May 5
It is Sunday and I am writing at Starbucks again. I am drinking a cup of Tim Horton’s earl grey with the perfect ratio of cream to sugar to milk. I am listening to Joni Mitchell. Marcelo is quietly writing across from me. I am happy.
It is currently 1PM and my day is just getting started. It has been a slow day, but given how this week has been, I find myself thankful for the change in pace. I had an amazing conversation with Marcelo’s mum this morning. It was the kind of advice I think I needed to hear this morning, this week, at this point in my life. I don’t think it was intentional, she dispensed it so casually, while doing laundry and playing with Coco, as if she was pouring me a cup of coffee over the breakfast table.
Ever since I graduated, I find myself directionless, more often than not. I have a fancy title, a stable source of income, and a job that does good in the world. And yet I feel as lost as ever. I don’t know who I am. It creates an inner turmoil that prevents me from feeling settled in the present moment. It is possibly the root of my anxiety, the fear of how my precarious identity or lack thereof could possibly hold up to the looming uncertainty of the future.

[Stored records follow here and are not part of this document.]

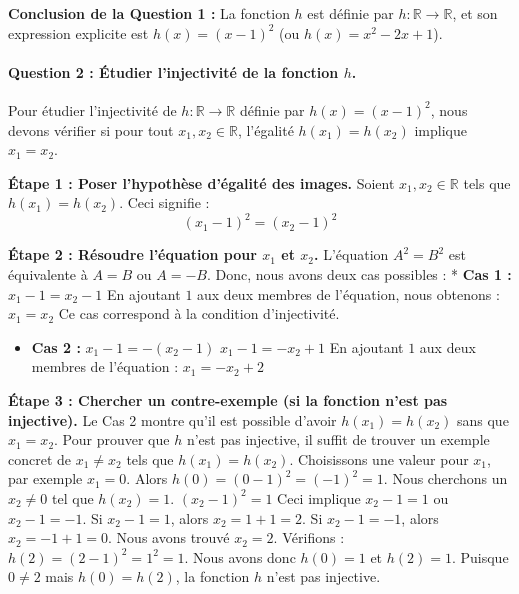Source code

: \documentclass[12pt,a4paper]{report}
\providecommand{\tightlist}{%
  \setlength{\itemsep}{0pt}\setlength{\parskip}{0pt}}
\begin{document}
\textbf{Conclusion de la Question 1 :} La fonction \(h\) est définie par
\(h: \mathbb{R} \to \mathbb{R}\), et son expression explicite est
\(h(x) = (x-1)^2\) (ou \(h(x) = x^2 - 2x + 1\)).

\paragraph{\texorpdfstring{Question 2 : Étudier l'injectivité de la
fonction
\(h\).}{Question 2 : Étudier l'injectivité de la fonction h.}}\label{question-2-uxe9tudier-linjectivituxe9-de-la-fonction-h.}

Pour étudier l'injectivité de \(h: \mathbb{R} \to \mathbb{R}\) définie
par \(h(x) = (x-1)^2\), nous devons vérifier si pour tout
\(x_1, x_2 \in \mathbb{R}\), l'égalité \(h(x_1) = h(x_2)\) implique
\(x_1 = x_2\).

\textbf{Étape 1 : Poser l'hypothèse d'égalité des images.} Soient
\(x_1, x_2 \in \mathbb{R}\) tels que \(h(x_1) = h(x_2)\). Ceci signifie
: \[(x_1-1)^2 = (x_2-1)^2\]

\textbf{Étape 2 : Résoudre l'équation pour \(x_1\) et \(x_2\).}
L'équation \(A^2 = B^2\) est équivalente à \(A = B\) ou \(A = -B\).
Donc, nous avons deux cas possibles : * \textbf{Cas 1 :}
\(x_1-1 = x_2-1\) En ajoutant \(1\) aux deux membres de l'équation, nous
obtenons : \(x_1 = x_2\) Ce cas correspond à la condition d'injectivité.

\begin{itemize}
\tightlist
\item
  \textbf{Cas 2 :} \(x_1-1 = -(x_2-1)\) \(x_1-1 = -x_2+1\) En ajoutant
  \(1\) aux deux membres de l'équation : \(x_1 = -x_2+2\)
\end{itemize}

\textbf{Étape 3 : Chercher un contre-exemple (si la fonction n'est pas
injective).} Le Cas 2 montre qu'il est possible d'avoir
\(h(x_1) = h(x_2)\) sans que \(x_1 = x_2\). Pour prouver que \(h\) n'est
pas injective, il suffit de trouver un exemple concret de
\(x_1 \neq x_2\) tels que \(h(x_1) = h(x_2)\). Choisissons une valeur
pour \(x_1\), par exemple \(x_1 = 0\). Alors
\(h(0) = (0-1)^2 = (-1)^2 = 1\). Nous cherchons un \(x_2 \neq 0\) tel
que \(h(x_2) = 1\). \((x_2-1)^2 = 1\) Ceci implique \(x_2-1 = 1\) ou
\(x_2-1 = -1\). Si \(x_2-1 = 1\), alors \(x_2 = 1+1 = 2\). Si
\(x_2-1 = -1\), alors \(x_2 = -1+1 = 0\). Nous avons trouvé \(x_2 = 2\).
Vérifions : \(h(2) = (2-1)^2 = 1^2 = 1\). Nous avons donc \(h(0) = 1\)
et \(h(2) = 1\). Puisque \(0 \neq 2\) mais \(h(0) = h(2)\), la fonction
\(h\) n'est pas injective.
\end{document}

In the past few summers, I would spent weeks solo travelling in the hopes of finding the answer. When I travel, I feel liberated, exuberant. It momentarily convinces me that everything is inconsequential, that I am a whole complete person, able to derive a sense of fulfillment from each present moment. I remember writing in my travel journal: “Today could last forever and tomorrow could come whenever” — time loses significance when you are just happy all the time. It is a state that persists intensely until the day I go home, and the illusion fades and I am back to working my 9 to 5, convinced that the truest version of me lies continents away still travelling from city to city, living off a fantasy world in which no one has work, or responsibilities and where your real life problems are on pause back home a thousand miles away.
I am not travelling this summer. I am not riding camels in the Sahara or eating spaghetti in Roman trattorias. This year, I am sitting at a Starbucks in downtown Oakville on a perfectly plain Sunday, it is cloudy out, and I am getting back into writing regularly again for the first time in 2 years. This is completely unexciting. This is good for me I think.
I got to know Marcelo’s mum a little bit more this morning. We talked about our careers, how lonely our jobs can be at times, we talked about immigrating to Canada, and I noticed similar themes echoed in my parent’s own stories. We talked about how long life is, how there is still so much that a person has yet to experience at 27 years old, how there are still many harder challenges that await you in the road ahead.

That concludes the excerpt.